Meet the Maker: Q&A With Minnie-Mae Stott
A Q&A WITH CERAMIC ARTIST MINNIE-MAE STOTT
Get to know our new ceramic artist on wildatheart.com...
If you love quirky vases that will bring your blooms to life, get to know our new ceramic artist on site: Minnie-Mae Stott. Margate based Minnie is inspired by British seaside landscapes, London's history, Greek mythology and Italian kitsch decoration, resulting in a healthy obsession with all-things columns and seashells. To learn more about her brilliant ceramics, we sat down with Minnie and covered her background, inspirations, the design process and all-things Margate!
Q. Tell us about your background and how you came to be a ceramic artist
When I moved to Margate in 2016, I started attending Clayspace drop-in classes; Clayspace is not-for-profit social enterprise set up to offer a professional ceramics studio space and teaching facility for the whole community.
I instantly loved the medium of clay and the meditative process of getting your hands mucky, taking time away from computers and screens. My interest and skills developed over time and the more I made and experimented, the more I gained from ceramics. My degree is in printed textiles and I think you can see that reflected in my ceramic work.
Q. You come from a creative family – can you tell us more about how your formative years inspire your work?
My grandmother was wonderfully creative and inspiring; she worked on many community projects, including designing floats for Notting Hill carnival and for Sands Film Studio as their head corset maker. Her house was an Aladdin’s cave of beautiful objects and curiosities. My mother followed in her footsteps and does similar work within the community. Growing up, my brother and I were helped them with various projects and inevitably we soaked up both their creativity and moral and social compass’ too (hopefully!)
Q. How long does it take to make a signature Minnie Mae Stott vase, can you talk us through the process?
Ha - good question…it all depends on whether the baby is at nursery or not!
I use a process called ‘slabbing’ (as opposed to turning on the wheel) to make the vases. Each vase base shape is formed, and then I carve detail into it. The vases go through two firings, a bisque firing (an initial firing without a glaze), then they are glazed before being fired to stoneware. Stoneware temperatures make the vases both watertight and non-porous.

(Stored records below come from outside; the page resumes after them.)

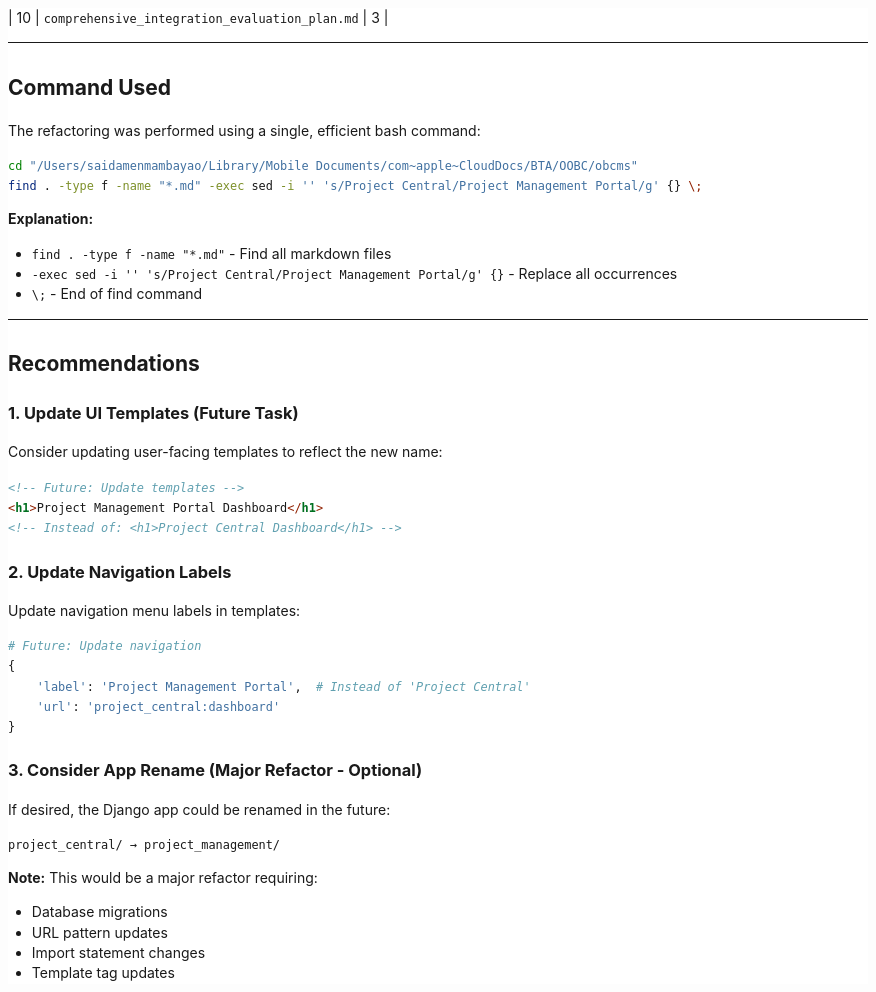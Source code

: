 | 10 | `comprehensive_integration_evaluation_plan.md` | 3 |

---

## Command Used

The refactoring was performed using a single, efficient bash command:

```bash
cd "/Users/saidamenmambayao/Library/Mobile Documents/com~apple~CloudDocs/BTA/OOBC/obcms"
find . -type f -name "*.md" -exec sed -i '' 's/Project Central/Project Management Portal/g' {} \;
```

**Explanation:**
- `find . -type f -name "*.md"` - Find all markdown files
- `-exec sed -i '' 's/Project Central/Project Management Portal/g' {}` - Replace all occurrences
- `\;` - End of find command

---

## Recommendations

### 1. Update UI Templates (Future Task)

Consider updating user-facing templates to reflect the new name:

```html
<!-- Future: Update templates -->
<h1>Project Management Portal Dashboard</h1>
<!-- Instead of: <h1>Project Central Dashboard</h1> -->
```

### 2. Update Navigation Labels

Update navigation menu labels in templates:

```python
# Future: Update navigation
{
    'label': 'Project Management Portal',  # Instead of 'Project Central'
    'url': 'project_central:dashboard'
}
```

### 3. Consider App Rename (Major Refactor - Optional)

If desired, the Django app could be renamed in the future:

```
project_central/ → project_management/
```

**Note:** This would be a major refactor requiring:
- Database migrations
- URL pattern updates
- Import statement changes
- Template tag updates
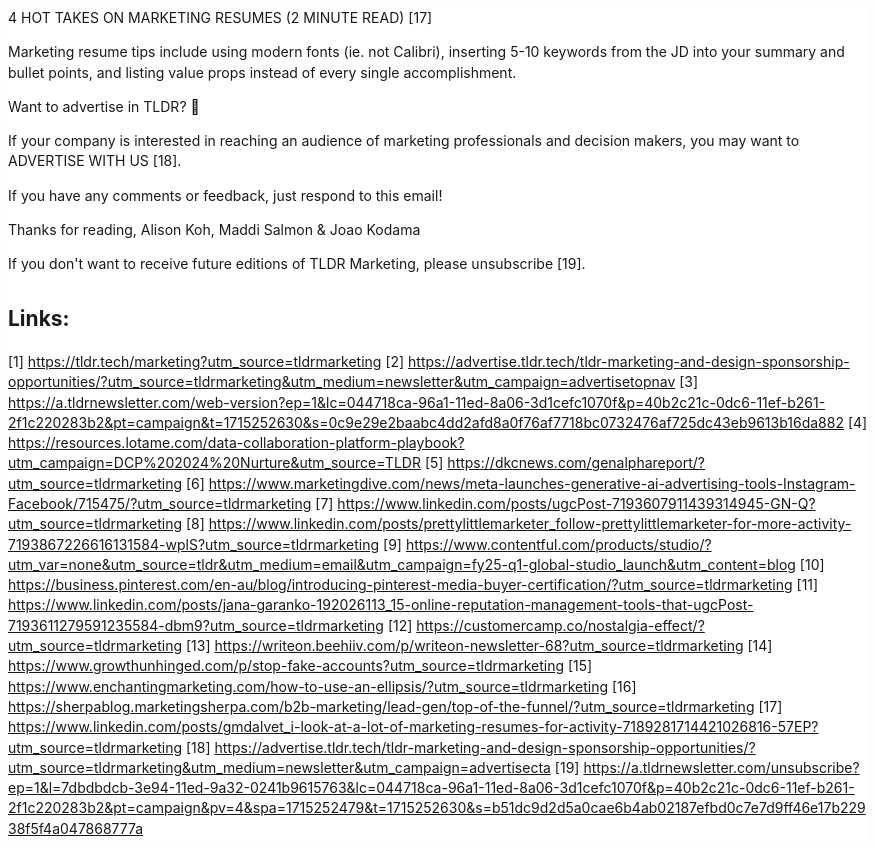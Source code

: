  4 HOT TAKES ON MARKETING RESUMES (2 MINUTE READ) [17] 

 Marketing resume tips include using modern fonts (ie. not Calibri),
inserting 5-10 keywords from the JD into your summary and bullet
points, and listing value props instead of every single
accomplishment. 

Want to advertise in TLDR? 📰

 If your company is interested in reaching an audience of marketing
professionals and decision makers, you may want to ADVERTISE WITH US
[18]. 

 If you have any comments or feedback, just respond to this email! 

Thanks for reading, 
Alison Koh, Maddi Salmon & Joao Kodama 

If you don't want to receive future editions of TLDR Marketing,
please unsubscribe [19]. 

 

Links:
------
[1] https://tldr.tech/marketing?utm_source=tldrmarketing
[2] https://advertise.tldr.tech/tldr-marketing-and-design-sponsorship-opportunities/?utm_source=tldrmarketing&utm_medium=newsletter&utm_campaign=advertisetopnav
[3] https://a.tldrnewsletter.com/web-version?ep=1&lc=044718ca-96a1-11ed-8a06-3d1cefc1070f&p=40b2c21c-0dc6-11ef-b261-2f1c220283b2&pt=campaign&t=1715252630&s=0c9e29e2baabc4dd2afd8a0f76af7718bc0732476af725dc43eb9613b16da882
[4] https://resources.lotame.com/data-collaboration-platform-playbook?utm_campaign=DCP%202024%20Nurture&utm_source=TLDR
[5] https://dkcnews.com/genalphareport/?utm_source=tldrmarketing
[6] https://www.marketingdive.com/news/meta-launches-generative-ai-advertising-tools-Instagram-Facebook/715475/?utm_source=tldrmarketing
[7] https://www.linkedin.com/posts/ugcPost-7193607911439314945-GN-Q?utm_source=tldrmarketing
[8] https://www.linkedin.com/posts/prettylittlemarketer_follow-prettylittlemarketer-for-more-activity-7193867226616131584-wplS?utm_source=tldrmarketing
[9] https://www.contentful.com/products/studio/?utm_var=none&utm_source=tldr&utm_medium=email&utm_campaign=fy25-q1-global-studio_launch&utm_content=blog
[10] https://business.pinterest.com/en-au/blog/introducing-pinterest-media-buyer-certification/?utm_source=tldrmarketing
[11] https://www.linkedin.com/posts/jana-garanko-192026113_15-online-reputation-management-tools-that-ugcPost-7193611279591235584-dbm9?utm_source=tldrmarketing
[12] https://customercamp.co/nostalgia-effect/?utm_source=tldrmarketing
[13] https://writeon.beehiiv.com/p/writeon-newsletter-68?utm_source=tldrmarketing
[14] https://www.growthunhinged.com/p/stop-fake-accounts?utm_source=tldrmarketing
[15] https://www.enchantingmarketing.com/how-to-use-an-ellipsis/?utm_source=tldrmarketing
[16] https://sherpablog.marketingsherpa.com/b2b-marketing/lead-gen/top-of-the-funnel/?utm_source=tldrmarketing
[17] https://www.linkedin.com/posts/gmdalvet_i-look-at-a-lot-of-marketing-resumes-for-activity-7189281714421026816-57EP?utm_source=tldrmarketing
[18] https://advertise.tldr.tech/tldr-marketing-and-design-sponsorship-opportunities/?utm_source=tldrmarketing&utm_medium=newsletter&utm_campaign=advertisecta
[19] https://a.tldrnewsletter.com/unsubscribe?ep=1&l=7dbdbdcb-3e94-11ed-9a32-0241b9615763&lc=044718ca-96a1-11ed-8a06-3d1cefc1070f&p=40b2c21c-0dc6-11ef-b261-2f1c220283b2&pt=campaign&pv=4&spa=1715252479&t=1715252630&s=b51dc9d2d5a0cae6b4ab02187efbd0c7e7d9ff46e17b22938f5f4a047868777a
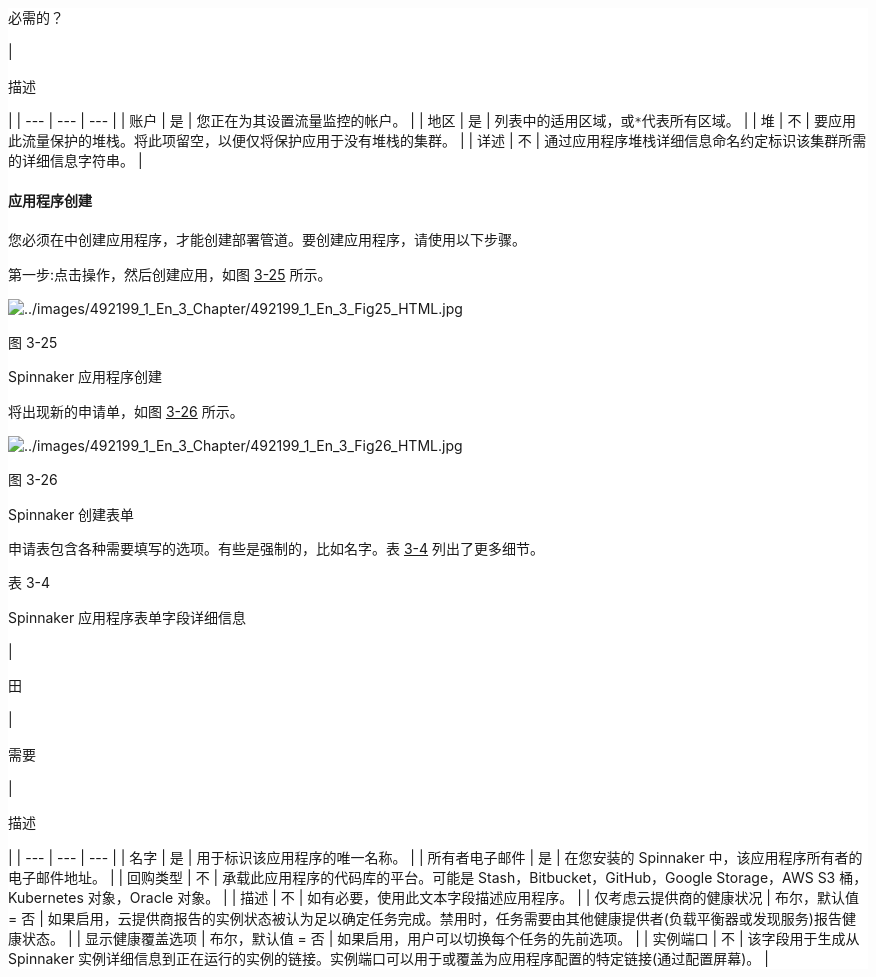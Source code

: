 必需的？

 | 

描述

 |
| --- | --- | --- |
| 账户 | 是 | 您正在为其设置流量监控的帐户。 |
| 地区 | 是 | 列表中的适用区域，或`*`代表所有区域。 |
| 堆 | 不 | 要应用此流量保护的堆栈。将此项留空，以便仅将保护应用于没有堆栈的集群。 |
| 详述 | 不 | 通过应用程序堆栈详细信息命名约定标识该集群所需的详细信息字符串。 |

#### 应用程序创建

您必须在中创建应用程序，才能创建部署管道。要创建应用程序，请使用以下步骤。

第一步:点击操作，然后创建应用，如图 [3-25](#Fig25) 所示。

![../images/492199_1_En_3_Chapter/492199_1_En_3_Fig25_HTML.jpg](../images/492199_1_En_3_Chapter/492199_1_En_3_Fig25_HTML.jpg)

图 3-25

Spinnaker 应用程序创建

将出现新的申请单，如图 [3-26](#Fig26) 所示。

![../images/492199_1_En_3_Chapter/492199_1_En_3_Fig26_HTML.jpg](../images/492199_1_En_3_Chapter/492199_1_En_3_Fig26_HTML.jpg)

图 3-26

Spinnaker 创建表单

申请表包含各种需要填写的选项。有些是强制的，比如名字。表 [3-4](#Tab4) 列出了更多细节。

表 3-4

Spinnaker 应用程序表单字段详细信息

<colgroup><col class="tcol1 align-left"> <col class="tcol2 align-left"> <col class="tcol3 align-left"></colgroup> 
| 

田

 | 

需要

 | 

描述

 |
| --- | --- | --- |
| 名字 | 是 | 用于标识该应用程序的唯一名称。 |
| 所有者电子邮件 | 是 | 在您安装的 Spinnaker 中，该应用程序所有者的电子邮件地址。 |
| 回购类型 | 不 | 承载此应用程序的代码库的平台。可能是 Stash，Bitbucket，GitHub，Google Storage，AWS S3 桶，Kubernetes 对象，Oracle 对象。 |
| 描述 | 不 | 如有必要，使用此文本字段描述应用程序。 |
| 仅考虑云提供商的健康状况 | 布尔，默认值 = 否 | 如果启用，云提供商报告的实例状态被认为足以确定任务完成。禁用时，任务需要由其他健康提供者(负载平衡器或发现服务)报告健康状态。 |
| 显示健康覆盖选项 | 布尔，默认值 = 否 | 如果启用，用户可以切换每个任务的先前选项。 |
| 实例端口 | 不 | 该字段用于生成从 Spinnaker 实例详细信息到正在运行的实例的链接。实例端口可以用于或覆盖为应用程序配置的特定链接(通过配置屏幕)。 |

Q. What’s your favourite part about the designing / making process?
Opening the kiln on the final firing. It’s all in the hands of the kiln gods, sometimes you can fire something four times and on the very final firing (which takes a whole day) something happens and the batch is ruined. It’s both exciting and nerve-wracking!
Q) You’re based in the seaside town of Margate, how does the area inspire your work?
I’ve always had an obsession with findings on the beach, from seaweed to shells. In fact, I’m currently working on some seaweed glazes.
Q) Let’s talk flowers – which flowers do you like to see displayed in a Minnie Mae Stott vase and why?
Delphiniums, dahlias and hydrangeas. I love a show-stopper of a flower!
Q) Who would be your dream customer to create a piece for?
Can I make a customer up? I think a mix of Beyoncé and the South Korean DJ Peggy Guggenheim would be my ideal customer. I’d like to fill a Venice waterside apartment with extravagant ceramics and vessels to hold flowers in…. A flower bathing room would be ideal, where you hold salons with pals just to soak in the glory of being in a room of flowers.
Q) What are your recommendations for any Wild at Heart customers planning a trip to Margate?
When it comes to food - Bottega Caruso for the best Italian possibly ever, Barletta at the Turner Gallery, Hantverk & Found for Japanes- inspired seafood and Dive for the best Margaritas and tacos at sunset… not forgetting Honeycomb Ice cream from Ramsay & Williams.
My recommended sight-seeing / activities: the Shell Grotto, Turner Contemporary Gallery, Walpole Bay Hotel and the Walpole Bay tidal pool for a sunset swim.